The result was a dramatic decline in deaths from 61.1 per 1,000 per month in the rainy season of 1929–1930 to 17.5 per 1,000 per month by 1931–1932.

The mining company did not wait for an official government survey, but started to build the planned town of Luanshya immediately.
They opened five shops and started a hospital.
Single African men were at first housed in mud brick rondavels with thatched roofs.
After 1929 they were moved to baked brick houses with corrugated iron roofs and concrete floors, supposedly mosquito-proof, while the rondavels were assigned to African married couples.
The company's compound manager and the black mine police had more authority than the government.
In 1931 the manager set up a Tribal Elders Council to settle disputes according to customary law, which had the side effect of making the miners feel independent of European authority.

==Operations==

Production began in 1931.
The mine opened at the start of a copper slump.
At the peak of the copper boom in 1930 the Northern Rhodesian mines employed 31,941 people. By the end of 1932 the workforce had dropped to 6,677.
In late May 1935 a crowd of striking Bemba miners gathered outside the offices of the Roan Antelope copper mine.
The police fired at random into the miners and their supporters.
Six people were killed and 22 wounded.
The governor, Hubert Winthrop Young formed a commission led by William Alison Russell to report on the reason for the disturbances.
The conclusion was that it was due to a tax increase that had been announced to the miners abruptly and without explanation.
The commission did not question the tax increase itself, but reformers asked what the Africans received in return for the tax.

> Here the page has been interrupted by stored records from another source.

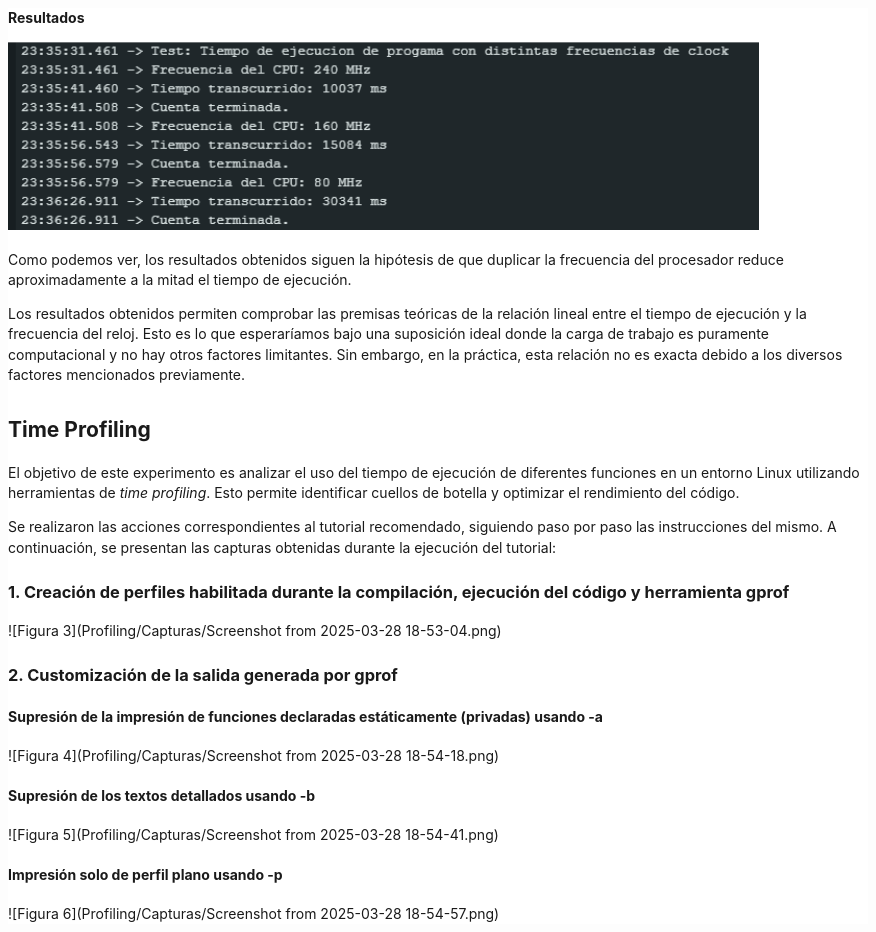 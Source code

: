 **Resultados**

![Figura 2](imagenes/Resultados_Figura2.png)

Como podemos ver, los resultados obtenidos siguen la hipótesis de que duplicar la frecuencia del procesador reduce aproximadamente a la mitad el tiempo de ejecución.

Los resultados obtenidos permiten comprobar las premisas teóricas de la relación lineal entre el tiempo de ejecución y la frecuencia del reloj. Esto es lo que esperaríamos bajo una suposición ideal donde la carga de trabajo es puramente computacional y no hay otros factores limitantes. Sin embargo, en la práctica, esta relación no es exacta debido a los diversos factores mencionados previamente. 


## Time Profiling 

El objetivo de este experimento es analizar el uso del tiempo de ejecución de diferentes funciones en un entorno Linux utilizando herramientas de *time profiling*. Esto permite identificar cuellos de botella y optimizar el rendimiento del código.  

Se realizaron las acciones correspondientes al tutorial recomendado, siguiendo paso por paso las instrucciones del mismo. A continuación, se presentan las capturas obtenidas durante la ejecución del tutorial:  

### 1. Creación de perfiles habilitada durante la compilación, ejecución del código y herramienta gprof

![Figura 3](Profiling/Capturas/Screenshot from 2025-03-28 18-53-04.png)

### 2. Customización de la salida generada por gprof
#### Supresión de la impresión de funciones declaradas estáticamente (privadas) usando -a

![Figura 4](Profiling/Capturas/Screenshot from 2025-03-28 18-54-18.png)

#### Supresión de los textos detallados usando -b

![Figura 5](Profiling/Capturas/Screenshot from 2025-03-28 18-54-41.png)

#### Impresión solo de perfil plano usando -p

![Figura 6](Profiling/Capturas/Screenshot from 2025-03-28 18-54-57.png)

Roan Antelope was not able to declare a dividend until 1935.
Most profits were used to develop the mine, but in 1937 Roan Antelope was able to pay an 80% dividend, followed by 20% in 1938.
The African Mineworkers' Trade Union (AMWU) was formed in 1949.
The first serious strike was in 1952, with the union demanding wage hikes of 2s. 8d. per shift.
It lasted 21 days, until management accepted arbitration, through which the workers gained solid increases in pay.
The companies started a new policy of promoting Africans into low-level supervisory positions.
These men had to leave the AMWU and join the Mines African Staff Association (MASA), whose members could not strike.
There was a small strike at Roan in 1954.
The company stopped rations, but the strikers were able to survive on food from their gardens.

The mine was reorganized under the Northern Rhodesia Company Ordinance on 1 July 1954.
In 1955 and 1956 there were sustained strikes against the MASA members.
The 1956 strike was ended in September when an emergency was declared and the radical union leaders were banished.
In 1956 Roan Antelope paid dividends of 100%.
In 1957 the Queen Elizabeth The Queen Mother visited the Roan Antelope Copper mine.
She wore a white coat and a miner's helmet with lamp as she watched mining activity and shook hands with longtime miners.
In 1960 production peaked at 105,000 tonnes of copper.
There was a strike in 1961 for African wages closer to those of Europeans, which ended only when the African nationalist leaders put pressure on the unions.
By 1964, when Zambia gained independence, Luanshya had a population of 62,000.
In 1966 there was another major strike protesting the dual wage structure set up at independence.

The copper industry in Zambia was nationalized in 1970, and in 1982 Roan Antelope became part of Zambia Consolidated Copper Mines.
It was privatized in 1997 and became the property of the Roan Antelope Mining Corporation of Zambia, owned by a group based in India.
This company went bankrupt in late 2000.
The mine was flooded in 2001 when heavy rains caused the Luanshya dam to overflow, and was officially closed.
The mine was sold to a Swiss/Israeli joint venture in 2002, but this failed in 2008 and the mine's 2,500 workers were laid off.
In 2009 the China Nonferrous Metal Mining Group acquired the mine, and reopened it in 2010, but faced strong competition within Zambia and globally.
In 2015 the government proposed a steep increase in mineral taxes, leading to a stand-off with the mining companies and the loss of more than 10,000 mining jobs in Zambia.